Argentina is blanketing its good soils by having a huge chemicals fiesta and its real wealth is being degraded by the massive industrial agriculture.
How easy it is to give land to provincial governments?
They want to make parks and we can only be an accessory to that. But we can suggest making a park, they have to propose it. They may or may not take up your suggestion. They then have to seek jurisdiction of the prescribed through the nation so the national parks administration can go and set up a park. They’ve done it 36 times and have a whole string of parks.
What would you do as president?
Well, there should be a rethinking to agricultural policy. We are farmers and I see that policy could be a lot better, here and in the US. How can a nation discourage industrial chemical agriculture and move toward a holistic, organic, ecological model of agriculture and preserve its soils. Because Argentina is no better than its soils.
Its living of its inherited past of beautiful soils and is potentially the agricultural powerhouse of Latin America. But it’s ruining it soils and it’s worrisome if you understand the importance of soils. I worry about that, and about the future, and I’m a foreigner worrying about Argentine soils as I don’t like seeing them degraded!
It’s one of the most important issues that faces Argentina’s future and there, government policies comes into play. How can government be from the industries to pursue a path of soil health is for me, one of the great challenges.

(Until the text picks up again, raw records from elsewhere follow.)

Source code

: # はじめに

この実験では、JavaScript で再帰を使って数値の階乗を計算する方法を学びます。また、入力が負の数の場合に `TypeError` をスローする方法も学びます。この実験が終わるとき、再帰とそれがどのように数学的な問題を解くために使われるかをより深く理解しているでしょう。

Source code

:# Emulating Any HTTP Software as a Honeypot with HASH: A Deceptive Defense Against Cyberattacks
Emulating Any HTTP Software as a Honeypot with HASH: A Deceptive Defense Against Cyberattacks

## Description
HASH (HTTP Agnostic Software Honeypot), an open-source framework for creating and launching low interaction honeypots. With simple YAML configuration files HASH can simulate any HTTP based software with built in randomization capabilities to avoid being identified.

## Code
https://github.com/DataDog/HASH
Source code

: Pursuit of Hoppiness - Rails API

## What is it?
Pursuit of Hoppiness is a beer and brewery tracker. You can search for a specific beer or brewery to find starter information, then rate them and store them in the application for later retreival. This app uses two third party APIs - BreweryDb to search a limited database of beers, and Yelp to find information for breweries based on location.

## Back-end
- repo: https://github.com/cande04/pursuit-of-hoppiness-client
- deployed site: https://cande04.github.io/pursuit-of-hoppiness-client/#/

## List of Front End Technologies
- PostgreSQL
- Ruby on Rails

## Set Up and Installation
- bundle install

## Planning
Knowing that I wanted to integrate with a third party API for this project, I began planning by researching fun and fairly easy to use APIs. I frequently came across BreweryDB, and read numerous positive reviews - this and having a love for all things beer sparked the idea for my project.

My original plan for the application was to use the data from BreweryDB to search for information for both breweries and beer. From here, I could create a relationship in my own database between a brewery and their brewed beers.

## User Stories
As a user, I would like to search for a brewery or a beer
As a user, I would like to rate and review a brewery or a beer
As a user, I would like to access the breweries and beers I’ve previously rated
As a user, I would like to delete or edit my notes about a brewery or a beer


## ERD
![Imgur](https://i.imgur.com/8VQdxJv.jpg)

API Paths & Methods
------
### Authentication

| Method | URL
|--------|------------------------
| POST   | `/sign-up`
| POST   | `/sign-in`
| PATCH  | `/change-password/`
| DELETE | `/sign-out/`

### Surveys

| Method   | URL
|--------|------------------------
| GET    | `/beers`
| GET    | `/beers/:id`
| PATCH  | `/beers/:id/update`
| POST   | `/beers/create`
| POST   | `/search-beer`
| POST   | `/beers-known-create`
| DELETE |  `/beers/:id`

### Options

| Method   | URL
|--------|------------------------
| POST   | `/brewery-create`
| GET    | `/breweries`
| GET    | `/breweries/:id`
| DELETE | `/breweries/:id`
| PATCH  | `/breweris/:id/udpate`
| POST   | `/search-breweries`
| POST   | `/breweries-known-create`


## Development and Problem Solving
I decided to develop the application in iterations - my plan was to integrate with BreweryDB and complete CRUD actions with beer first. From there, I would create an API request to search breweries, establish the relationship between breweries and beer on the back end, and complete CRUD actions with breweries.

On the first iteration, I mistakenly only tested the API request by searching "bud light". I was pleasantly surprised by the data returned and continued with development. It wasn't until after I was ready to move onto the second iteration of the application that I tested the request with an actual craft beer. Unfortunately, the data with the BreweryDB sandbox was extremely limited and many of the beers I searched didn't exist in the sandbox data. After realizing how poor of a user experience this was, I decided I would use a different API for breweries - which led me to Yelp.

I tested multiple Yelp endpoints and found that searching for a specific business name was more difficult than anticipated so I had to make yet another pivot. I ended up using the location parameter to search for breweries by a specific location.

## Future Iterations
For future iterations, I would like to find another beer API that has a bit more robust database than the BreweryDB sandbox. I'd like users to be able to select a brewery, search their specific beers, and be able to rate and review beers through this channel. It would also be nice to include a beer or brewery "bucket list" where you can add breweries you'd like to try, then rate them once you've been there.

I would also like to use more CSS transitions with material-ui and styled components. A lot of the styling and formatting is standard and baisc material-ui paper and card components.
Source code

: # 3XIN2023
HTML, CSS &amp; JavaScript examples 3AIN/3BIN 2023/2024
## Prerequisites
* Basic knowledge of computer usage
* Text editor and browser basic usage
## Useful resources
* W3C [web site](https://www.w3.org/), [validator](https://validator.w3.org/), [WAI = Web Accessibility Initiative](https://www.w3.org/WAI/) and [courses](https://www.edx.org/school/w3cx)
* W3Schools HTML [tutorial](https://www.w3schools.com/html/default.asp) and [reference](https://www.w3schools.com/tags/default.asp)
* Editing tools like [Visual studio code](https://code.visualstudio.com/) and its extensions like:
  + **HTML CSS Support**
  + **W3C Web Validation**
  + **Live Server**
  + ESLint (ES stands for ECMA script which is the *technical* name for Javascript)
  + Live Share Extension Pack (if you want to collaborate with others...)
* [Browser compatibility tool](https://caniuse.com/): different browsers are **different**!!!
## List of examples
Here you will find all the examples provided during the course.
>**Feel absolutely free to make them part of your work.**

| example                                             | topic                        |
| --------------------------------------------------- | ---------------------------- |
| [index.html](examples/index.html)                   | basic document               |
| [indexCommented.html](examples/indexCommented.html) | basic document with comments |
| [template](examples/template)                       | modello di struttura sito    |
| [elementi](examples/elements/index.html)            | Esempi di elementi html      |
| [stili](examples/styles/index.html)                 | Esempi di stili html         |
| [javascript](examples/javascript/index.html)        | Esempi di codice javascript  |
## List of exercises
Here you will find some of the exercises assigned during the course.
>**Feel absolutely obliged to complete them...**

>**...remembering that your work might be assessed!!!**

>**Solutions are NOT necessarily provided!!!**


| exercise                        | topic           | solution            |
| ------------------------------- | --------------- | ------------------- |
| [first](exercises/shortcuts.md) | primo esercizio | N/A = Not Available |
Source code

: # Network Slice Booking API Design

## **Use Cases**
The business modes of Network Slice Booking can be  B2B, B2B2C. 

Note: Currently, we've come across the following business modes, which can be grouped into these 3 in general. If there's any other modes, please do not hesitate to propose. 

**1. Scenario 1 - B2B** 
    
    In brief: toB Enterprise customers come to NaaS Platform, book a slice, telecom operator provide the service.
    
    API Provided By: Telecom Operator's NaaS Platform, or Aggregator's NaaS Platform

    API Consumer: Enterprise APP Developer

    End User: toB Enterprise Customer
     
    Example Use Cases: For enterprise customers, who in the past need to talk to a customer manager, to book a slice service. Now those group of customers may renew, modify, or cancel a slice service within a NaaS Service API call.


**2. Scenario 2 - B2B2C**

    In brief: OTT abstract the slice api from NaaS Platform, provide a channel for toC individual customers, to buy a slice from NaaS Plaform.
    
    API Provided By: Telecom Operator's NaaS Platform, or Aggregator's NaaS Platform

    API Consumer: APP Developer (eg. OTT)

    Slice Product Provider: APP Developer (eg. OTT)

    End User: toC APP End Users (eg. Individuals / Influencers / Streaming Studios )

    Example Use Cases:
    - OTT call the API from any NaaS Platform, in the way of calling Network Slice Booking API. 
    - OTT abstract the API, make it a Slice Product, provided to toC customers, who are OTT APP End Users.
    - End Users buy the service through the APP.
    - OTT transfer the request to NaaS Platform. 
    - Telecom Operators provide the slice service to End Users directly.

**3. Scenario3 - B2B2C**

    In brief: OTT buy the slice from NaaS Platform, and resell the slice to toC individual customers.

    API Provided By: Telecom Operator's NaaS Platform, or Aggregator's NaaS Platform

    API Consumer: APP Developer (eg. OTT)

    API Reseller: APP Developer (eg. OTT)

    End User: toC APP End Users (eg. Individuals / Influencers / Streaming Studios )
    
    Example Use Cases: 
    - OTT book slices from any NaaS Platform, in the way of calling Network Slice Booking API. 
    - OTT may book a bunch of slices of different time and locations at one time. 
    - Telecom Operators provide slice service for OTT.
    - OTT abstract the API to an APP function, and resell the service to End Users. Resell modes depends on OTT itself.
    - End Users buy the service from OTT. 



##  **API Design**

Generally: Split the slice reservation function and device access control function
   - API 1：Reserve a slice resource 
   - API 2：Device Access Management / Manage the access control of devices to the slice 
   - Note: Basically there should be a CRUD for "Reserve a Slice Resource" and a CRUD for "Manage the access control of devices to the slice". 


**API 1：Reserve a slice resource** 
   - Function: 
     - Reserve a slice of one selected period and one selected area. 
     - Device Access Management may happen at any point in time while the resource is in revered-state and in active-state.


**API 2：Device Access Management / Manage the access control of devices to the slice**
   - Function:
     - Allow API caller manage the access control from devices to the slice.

If I could be the king of the country, I would put in rigorous policies on how farming is being conducted, and allow the country to become a 100-percent organically managed agricultural sector in 20 years. There would be laws and transitions, and build up a generation of farmers with good minds. I would set up a goal to look after Argentina’s number-one asset, from which its wealth is derived and its future prosperity depends on.
Erosion, for example, is out of control in Entre Ríos province. It’s a hilly place which is prone to erosion and the top soils are flowing down into rivers.